[Opening Material for this task section]
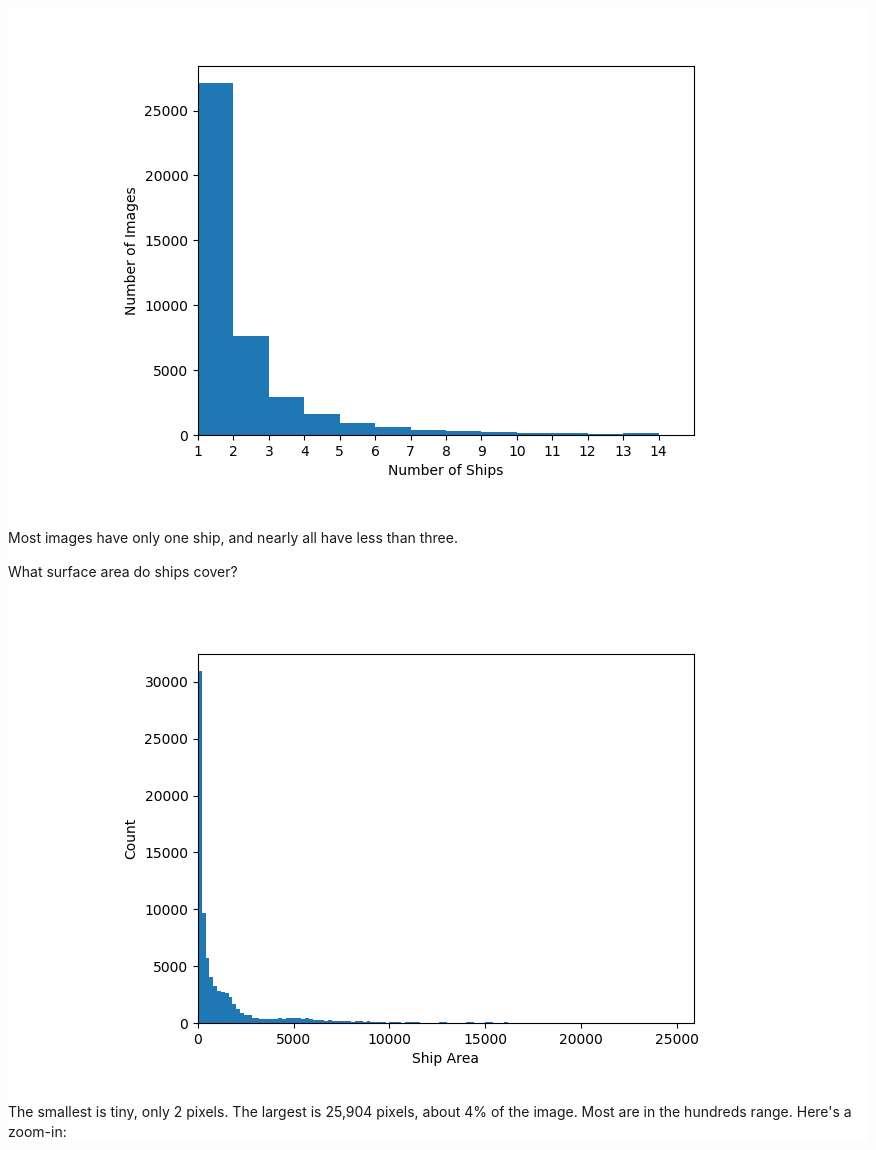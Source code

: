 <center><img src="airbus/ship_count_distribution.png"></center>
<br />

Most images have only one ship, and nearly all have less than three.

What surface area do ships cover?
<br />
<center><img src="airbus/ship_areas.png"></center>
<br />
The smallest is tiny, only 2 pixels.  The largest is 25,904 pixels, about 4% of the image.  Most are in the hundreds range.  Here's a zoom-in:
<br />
[Closing Material for this task section]
[Opening Material for this task section]
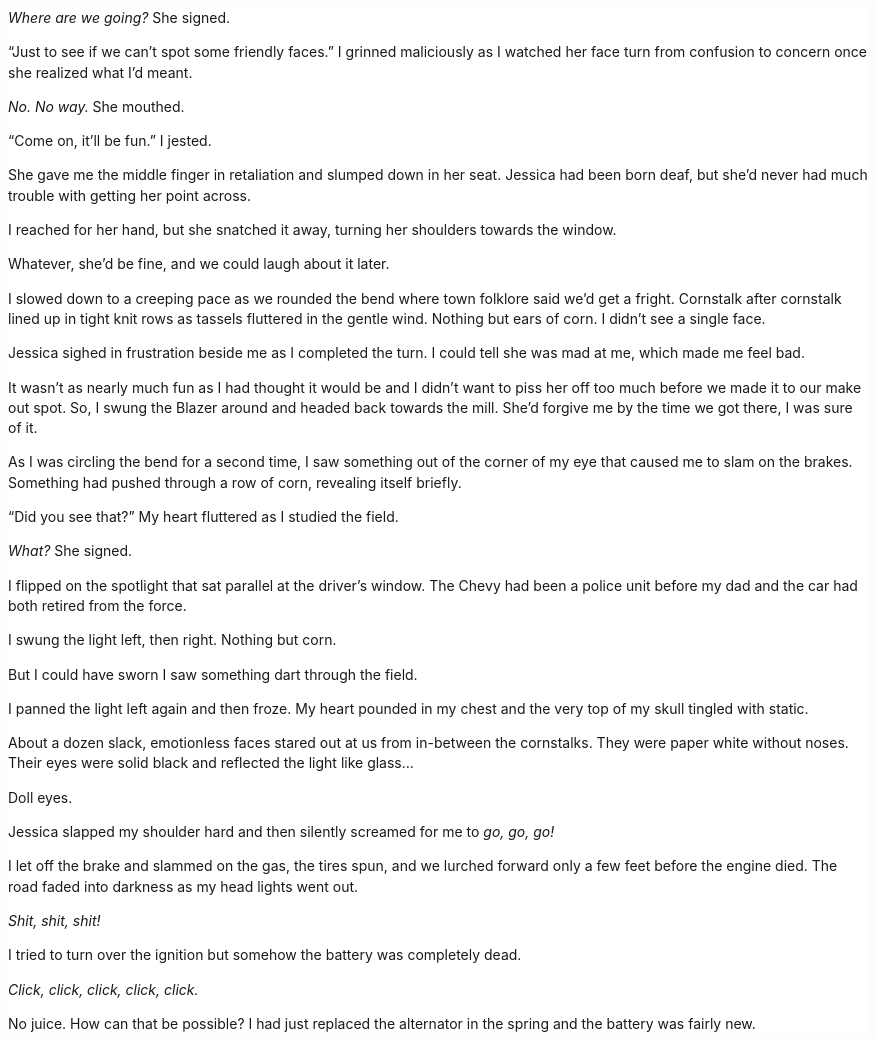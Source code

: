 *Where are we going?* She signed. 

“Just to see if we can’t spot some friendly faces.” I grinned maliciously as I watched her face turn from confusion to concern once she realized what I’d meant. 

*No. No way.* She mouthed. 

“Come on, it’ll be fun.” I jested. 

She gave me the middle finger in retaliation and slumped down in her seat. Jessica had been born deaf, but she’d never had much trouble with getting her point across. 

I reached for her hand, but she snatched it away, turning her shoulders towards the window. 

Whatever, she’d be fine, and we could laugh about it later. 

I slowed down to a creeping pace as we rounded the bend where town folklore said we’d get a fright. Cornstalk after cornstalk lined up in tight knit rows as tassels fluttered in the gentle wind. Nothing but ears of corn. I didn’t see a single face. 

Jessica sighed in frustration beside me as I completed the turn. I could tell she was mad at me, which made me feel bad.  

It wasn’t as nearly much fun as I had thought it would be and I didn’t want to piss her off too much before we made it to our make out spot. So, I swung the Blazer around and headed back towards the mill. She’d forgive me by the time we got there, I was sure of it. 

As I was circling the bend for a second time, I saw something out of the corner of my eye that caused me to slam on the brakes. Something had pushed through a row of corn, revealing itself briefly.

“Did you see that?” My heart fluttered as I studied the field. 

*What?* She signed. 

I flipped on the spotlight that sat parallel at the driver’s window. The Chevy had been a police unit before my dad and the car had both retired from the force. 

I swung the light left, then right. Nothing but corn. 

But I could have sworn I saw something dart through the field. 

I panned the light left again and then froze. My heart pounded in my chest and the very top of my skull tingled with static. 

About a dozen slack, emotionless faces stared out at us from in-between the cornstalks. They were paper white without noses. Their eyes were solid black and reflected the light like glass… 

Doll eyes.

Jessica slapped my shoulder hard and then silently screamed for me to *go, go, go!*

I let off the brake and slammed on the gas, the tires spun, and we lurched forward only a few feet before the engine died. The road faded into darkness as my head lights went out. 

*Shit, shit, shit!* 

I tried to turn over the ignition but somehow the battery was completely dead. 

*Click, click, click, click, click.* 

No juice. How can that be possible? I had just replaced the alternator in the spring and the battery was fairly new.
[Closing Material for this task section]
_What the task asks_. The answer is every line in the data where the word "then" appears.

_Response to this exercise_.
I swung the light left, then right. Nothing but corn. 
I panned the light left again and then froze. My heart pounded in my chest and the very top of my skull tingled with static. 
Jessica slapped my shoulder hard and then silently screamed for me to *go, go, go!*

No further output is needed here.